Material provided:
______________________________

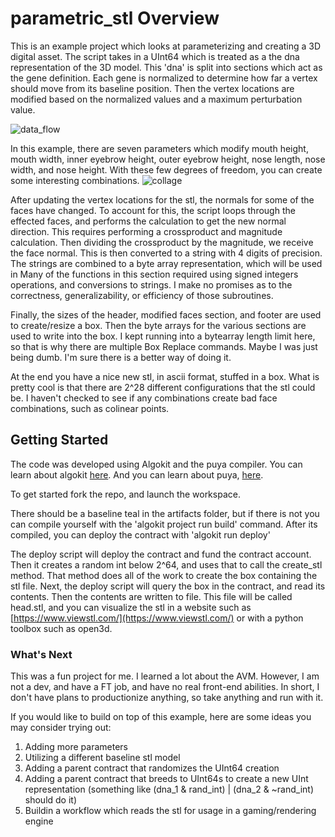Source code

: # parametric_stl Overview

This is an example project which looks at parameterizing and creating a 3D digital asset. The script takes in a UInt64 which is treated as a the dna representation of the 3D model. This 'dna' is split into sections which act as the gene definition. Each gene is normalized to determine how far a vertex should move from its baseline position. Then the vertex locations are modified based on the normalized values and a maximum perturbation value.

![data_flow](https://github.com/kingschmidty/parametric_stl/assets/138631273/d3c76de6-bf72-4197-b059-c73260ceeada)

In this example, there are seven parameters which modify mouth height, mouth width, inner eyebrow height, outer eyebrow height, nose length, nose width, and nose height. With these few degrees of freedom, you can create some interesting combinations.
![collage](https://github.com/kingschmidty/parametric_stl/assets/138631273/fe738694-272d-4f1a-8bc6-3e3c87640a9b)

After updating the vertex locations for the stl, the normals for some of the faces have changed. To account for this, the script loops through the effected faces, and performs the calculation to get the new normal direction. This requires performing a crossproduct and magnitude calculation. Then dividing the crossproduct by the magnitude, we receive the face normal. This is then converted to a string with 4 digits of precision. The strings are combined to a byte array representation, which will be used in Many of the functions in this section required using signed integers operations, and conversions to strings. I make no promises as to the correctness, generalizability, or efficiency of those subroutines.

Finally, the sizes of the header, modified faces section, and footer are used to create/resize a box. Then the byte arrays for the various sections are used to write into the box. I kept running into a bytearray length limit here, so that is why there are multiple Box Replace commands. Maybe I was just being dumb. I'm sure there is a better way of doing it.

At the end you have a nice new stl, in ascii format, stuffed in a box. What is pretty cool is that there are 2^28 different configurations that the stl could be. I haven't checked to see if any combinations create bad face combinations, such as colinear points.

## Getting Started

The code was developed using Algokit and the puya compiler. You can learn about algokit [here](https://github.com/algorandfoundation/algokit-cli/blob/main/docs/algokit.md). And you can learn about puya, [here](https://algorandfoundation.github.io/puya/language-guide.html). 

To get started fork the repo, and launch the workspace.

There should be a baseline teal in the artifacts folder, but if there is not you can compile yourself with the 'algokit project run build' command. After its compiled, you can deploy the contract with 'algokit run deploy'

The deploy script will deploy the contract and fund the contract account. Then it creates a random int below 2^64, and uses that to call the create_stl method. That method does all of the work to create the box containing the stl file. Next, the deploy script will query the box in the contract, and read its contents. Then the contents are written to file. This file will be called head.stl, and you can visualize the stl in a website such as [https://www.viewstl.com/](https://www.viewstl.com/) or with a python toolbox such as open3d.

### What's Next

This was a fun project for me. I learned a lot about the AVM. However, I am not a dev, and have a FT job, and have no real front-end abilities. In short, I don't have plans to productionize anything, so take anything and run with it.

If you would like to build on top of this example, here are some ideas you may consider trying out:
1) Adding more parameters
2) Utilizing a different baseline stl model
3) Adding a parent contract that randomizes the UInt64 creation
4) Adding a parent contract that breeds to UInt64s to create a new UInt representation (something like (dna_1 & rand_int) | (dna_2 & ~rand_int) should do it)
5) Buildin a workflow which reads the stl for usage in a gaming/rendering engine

______________________________

Work required: Going through the data above, return each line with the word "deploy".

Response below:
There should be a baseline teal in the artifacts folder, but if there is not you can compile yourself with the 'algokit project run build' command. After its compiled, you can deploy the contract with 'algokit run deploy'
The deploy script will deploy the contract and fund the contract account. Then it creates a random int below 2^64, and uses that to call the create_stl method. That method does all of the work to create the box containing the stl file. Next, the deploy script will query the box in the contract, and read its contents. Then the contents are written to file. This file will be called head.stl, and you can visualize the stl in a website such as [https://www.viewstl.com/](https://www.viewstl.com/) or with a python toolbox such as open3d.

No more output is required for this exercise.